Hillary Clinton a accusé l'administration de Donald Trump d'un « cover-up » concernant la gestion des fichiers liés à Jeffrey Epstein, un délinquant sexuel décédé. Lors d'une interview accordée à la BBC à Berlin, elle a déclaré : « Sortez les fichiers. Ils avancent lentement. » Cette déclaration a été faite alors qu'elle assistait à un forum mondial annuel.
La Maison Blanche a réagi en affirmant qu'en publiant les fichiers, ils avaient fait « plus pour les victimes que les démocrates ne l'ont jamais fait ». Cette situation soulève des questions sur la transparence des actions gouvernementales concernant Epstein et ses associés.
Des millions de nouveaux fichiers concernant Epstein ont été rendus publics par le département de la Justice des États-Unis. Cette publication a eu lieu après que le Congrès a adopté une loi exigeant la libération de documents liés aux enquêtes sur Epstein. Cependant, des législateurs, comme le représentant républicain Thomas Massie, estiment que la libération est insuffisante.

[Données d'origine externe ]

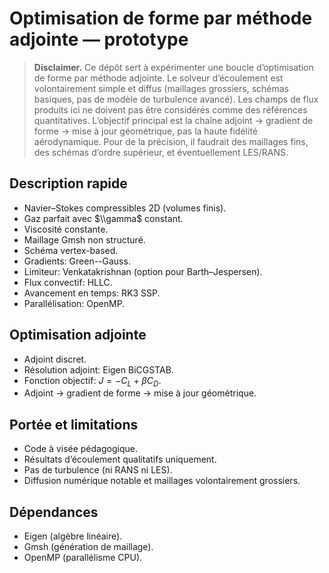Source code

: # Optimisation de forme par méthode adjointe — prototype

> **Disclaimer.** Ce dépôt sert à expérimenter une boucle d’optimisation de forme par méthode adjointe. Le solveur d’écoulement est volontairement simple et diffus (maillages grossiers, schémas basiques, pas de modèle de turbulence avancé). Les champs de flux produits ici ne doivent pas être considérés comme des références quantitatives. L’objectif principal est la chaîne adjoint → gradient de forme → mise à jour géométrique, pas la haute fidélité aérodynamique. Pour de la précision, il faudrait des maillages fins, des schémas d’ordre supérieur, et éventuellement LES/RANS.

## Description rapide
- Navier–Stokes compressibles 2D (volumes finis).
- Gaz parfait avec $\\gamma$ constant.
- Viscosité constante.
- Maillage Gmsh non structuré.
- Schéma vertex-based.
- Gradients: Green--Gauss.
- Limiteur: Venkatakrishnan (option pour Barth–Jespersen).
- Flux convectif: HLLC.
- Avancement en temps: RK3 SSP.
- Parallélisation: OpenMP.

## Optimisation adjointe
- Adjoint discret.
- Résolution adjoint: Eigen BiCGSTAB.
- Fonction objectif: $J = -C_L + \beta C_D$.
- Adjoint → gradient de forme → mise à jour géométrique.

## Portée et limitations
- Code à visée pédagogique.
- Résultats d’écoulement qualitatifs uniquement.
- Pas de turbulence (ni RANS ni LES).
- Diffusion numérique notable et maillages volontairement grossiers.

## Dépendances
- Eigen (algèbre linéaire).
- Gmsh (génération de maillage).
- OpenMP (parallélisme CPU).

Massie a appelé le département de la Justice à publier également des mémos internes concernant les décisions passées sur d'éventuelles poursuites contre Epstein et ses associés. Cette demande souligne l'importance de la transparence dans cette affaire complexe.
Andrew Mountbatten-Windsor, ancien prince, fait face à une pression croissante pour témoigner devant le comité de surveillance du Congrès. Les responsables américains et la famille de son accusatrice Virginia Giuffre l'ont poussé à s'exprimer sur ses liens avec Epstein. Andrew a toujours nié toute faute et a conclu un accord à l'amiable avec Giuffre en 2022, sans admission de culpabilité.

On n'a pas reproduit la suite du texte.